== Segment start ==

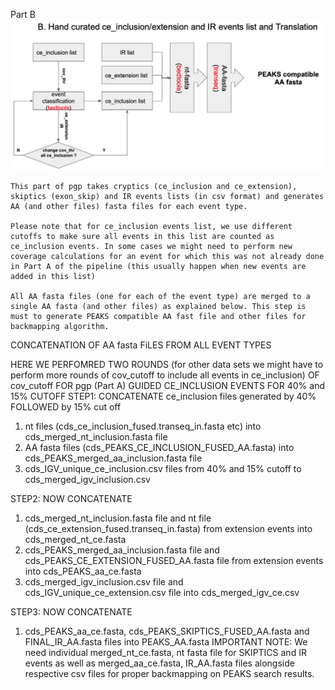 Part B
	![alt text](../Part_B.jpg)

	This part of pgp takes cryptics (ce_inclusion and ce_extension), skiptics (exon_skip) and IR events lists (in csv format) and generates AA (and other files) fasta files for each event type.
	
	Please note that for ce_inclusion events list, we use different cutoffs to make sure all events in this list are counted as ce_inclusion events. In some cases we might need to perform new coverage calculations for an event for which this was not already done in Part A of the pipeline (this usually happen when new events are added in this list)
	
	All AA fasta files (one for each of the event type) are merged to a single AA fasta (and other files) as explained below. This step is must to generate PEAKS compatible AA fast file and other files for backmapping algorithm.

CONCATENATION OF AA fasta FiLES FROM ALL EVENT TYPES

HERE WE PERFOMRED TWO ROUNDS (for other data sets we might have to perform more rounds of cov_cutoff to include all events in ce_inclusion) OF cov_cutoff FOR pgp (Part A) GUIDED CE_INCLUSION EVENTS FOR 40% and 15% CUTOFF
STEP1: CONCATENATE ce_inclusion files generated by 40% FOLLOWED by 15% cut off
1. nt files (cds_ce_inclusion_fused.transeq_in.fasta etc) into cds_merged_nt_inclusion.fasta file
2. AA fasta files (cds_PEAKS_CE_INCLUSION_FUSED_AA.fasta) into cds_PEAKS_merged_aa_inclusion.fasta file
3. cds_IGV_unique_ce_inclusion.csv files from 40% and 15% cutoff to cds_merged_igv_inclusion.csv

STEP2: NOW CONCATENATE 

1. cds_merged_nt_inclusion.fasta file and nt file (cds_ce_extension_fused.transeq_in.fasta) from extension events into cds_merged_nt_ce.fasta
2. cds_PEAKS_merged_aa_inclusion.fasta file and cds_PEAKS_CE_EXTENSION_FUSED_AA.fasta file from extension events into cds_PEAKS_aa_ce.fasta
3. cds_merged_igv_inclusion.csv file and cds_IGV_unique_ce_extension.csv file into cds_merged_igv_ce.csv

STEP3: NOW CONCATENATE

1. cds_PEAKS_aa_ce.fasta, cds_PEAKS_SKIPTICS_FUSED_AA.fasta and FINAL_IR_AA.fasta files into PEAKS_AA.fasta
IMPORTANT NOTE: We need individual merged_nt_ce.fasta, nt fasta file for SKIPTICS and IR events as well as merged_aa_ce.fasta, IR_AA.fasta files alongside respective csv files for proper backmapping on PEAKS search results.
 
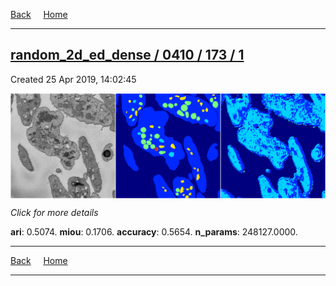 
[Back](..)&nbsp;&nbsp;&nbsp;&nbsp;&nbsp;[Home](https://leapmanlab.github.io/snapshots)

---

<div class="summary"><a href="1"><h2>random_2d_ed_dense / 0410 / 173 / 1</h2></a><p>Created 25 Apr 2019, 14:02:45
</p><a href="1"><img src="1/media/summary.png" align="center"></a><p>
<i>Click for more details</i>
</p></div>

**ari**: 0.5074. **miou**: 0.1706. **accuracy**: 0.5654. **n_params**: 248127.0000. 

---

[Back](..)&nbsp;&nbsp;&nbsp;&nbsp;&nbsp;[Home](https://leapmanlab.github.io/snapshots)

---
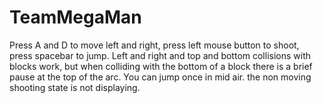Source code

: # TeamMegaMan
Press A and D to move left and right, press left mouse button to shoot, press spacebar to jump. Left and right and top and bottom collisions with blocks work, but when colliding with the bottom of a block there is a brief pause at the top of the arc. You can jump once in mid air. the non moving shooting state is not displaying. 
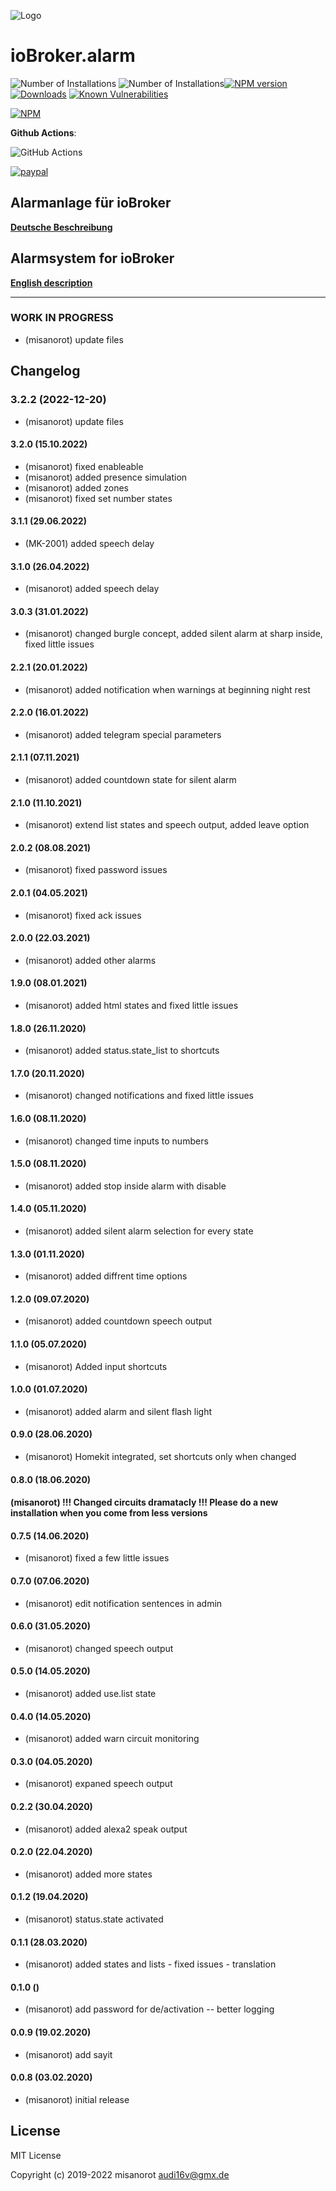 ![Logo](admin/alarm.png)
# ioBroker.alarm

![Number of Installations](http://iobroker.live/badges/alarm-installed.svg) ![Number of Installations](http://iobroker.live/badges/alarm-stable.svg)[![NPM version](http://img.shields.io/npm/v/iobroker.alarm.svg)](https://www.npmjs.com/package/iobroker.alarm)
[![Downloads](https://img.shields.io/npm/dm/iobroker.alarm.svg)](https://www.npmjs.com/package/iobroker.alarm)
[![Known Vulnerabilities](https://snyk.io/test/github/misanorot/ioBroker.alarm/badge.svg)](https://snyk.io/test/github/misanorot/ioBroker.alarm)

[![NPM](https://nodei.co/npm/iobroker.alarm.png?downloads=true)](https://nodei.co/npm/iobroker.alarm/)

**Github Actions**:

![GitHub Actions](https://github.com/misanorot/ioBroker.alarm/workflows/Test%20and%20Release/badge.svg)


[![paypal](https://www.paypalobjects.com/en_US/DK/i/btn/btn_donateCC_LG.gif)](https://www.paypal.com/cgi-bin/webscr?cmd=_s-xclick&hosted_button_id=ZYHW84XXF5REJ&source=url)

## Alarmanlage für ioBroker

**[Deutsche Beschreibung](docs/de/alarm.md)**

## Alarmsystem for ioBroker

**[English description](docs/en/alarm_en.md)**

******************************************************************************************
### **WORK IN PROGRESS**
* (misanorot) update files


## Changelog
### 3.2.2 (2022-12-20)
* (misanorot) update files

#### 3.2.0 (15.10.2022)
* (misanorot) fixed enableable
* (misanorot) added presence simulation
* (misanorot) added zones
* (misanorot) fixed set number states

#### 3.1.1 (29.06.2022)
* (MK-2001) added speech delay

#### 3.1.0 (26.04.2022)
* (misanorot) added speech delay

#### 3.0.3 (31.01.2022)
* (misanorot) changed burgle concept, added silent alarm at sharp inside, fixed little issues

#### 2.2.1 (20.01.2022)
* (misanorot) added notification when warnings at beginning night rest

#### 2.2.0 (16.01.2022)
* (misanorot) added telegram special parameters

#### 2.1.1 (07.11.2021)
* (misanorot) added countdown state for silent alarm

#### 2.1.0 (11.10.2021)
* (misanorot) extend list states and speech output, added leave option

#### 2.0.2 (08.08.2021)
* (misanorot) fixed password issues

#### 2.0.1 (04.05.2021)
* (misanorot) fixed ack issues

#### 2.0.0 (22.03.2021)
* (misanorot) added other alarms

#### 1.9.0 (08.01.2021)
* (misanorot) added html states and fixed little issues

#### 1.8.0 (26.11.2020)
* (misanorot) added status.state_list to shortcuts

#### 1.7.0 (20.11.2020)
* (misanorot) changed notifications and fixed little issues

#### 1.6.0 (08.11.2020)
* (misanorot) changed time inputs to numbers

#### 1.5.0 (08.11.2020)
* (misanorot) added stop inside alarm with disable

#### 1.4.0 (05.11.2020)
* (misanorot) added silent alarm selection for every state

#### 1.3.0 (01.11.2020)
* (misanorot) added diffrent time options

#### 1.2.0 (09.07.2020)
* (misanorot) added countdown speech output

#### 1.1.0 (05.07.2020)
* (misanorot) Added input shortcuts

#### 1.0.0 (01.07.2020)
* (misanorot) added alarm and silent flash light

#### 0.9.0 (28.06.2020)
* (misanorot) Homekit integrated, set shortcuts only when changed

#### 0.8.0 (18.06.2020)
#### (misanorot) !!! Changed circuits dramatacly !!! Please do a new installation when you come from less versions

#### 0.7.5 (14.06.2020)
* (misanorot) fixed a few little issues

#### 0.7.0 (07.06.2020)
* (misanorot) edit notification sentences in admin

#### 0.6.0 (31.05.2020)
* (misanorot) changed speech output

#### 0.5.0 (14.05.2020)
* (misanorot) added use.list state

#### 0.4.0 (14.05.2020)
* (misanorot) added warn circuit monitoring

#### 0.3.0 (04.05.2020)
* (misanorot) expaned speech output

#### 0.2.2 (30.04.2020)
* (misanorot) added alexa2 speak output

#### 0.2.0 (22.04.2020)
* (misanorot) added more states

#### 0.1.2 (19.04.2020)
* (misanorot) status.state  activated

#### 0.1.1 (28.03.2020)
* (misanorot) added states and lists - fixed issues - translation

#### 0.1.0 ()
* (misanorot) add password for de/activation -- better logging

#### 0.0.9 (19.02.2020)
* (misanorot) add sayit

#### 0.0.8 (03.02.2020)
* (misanorot) initial release

## License
MIT License

Copyright (c) 2019-2022 misanorot <audi16v@gmx.de>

== Segment end ==

→ Problem statement
Look above for the line holding "for every state", then set down exactly that line and every line after it up to and including the line holding "only when changed", with nothing else.

→ Solution to the exercise
* (misanorot) added silent alarm selection for every state

#### 1.3.0 (01.11.2020)
* (misanorot) added diffrent time options

#### 1.2.0 (09.07.2020)
* (misanorot) added countdown speech output

#### 1.1.0 (05.07.2020)
* (misanorot) Added input shortcuts

#### 1.0.0 (01.07.2020)
* (misanorot) added alarm and silent flash light

#### 0.9.0 (28.06.2020)
* (misanorot) Homekit integrated, set shortcuts only when changed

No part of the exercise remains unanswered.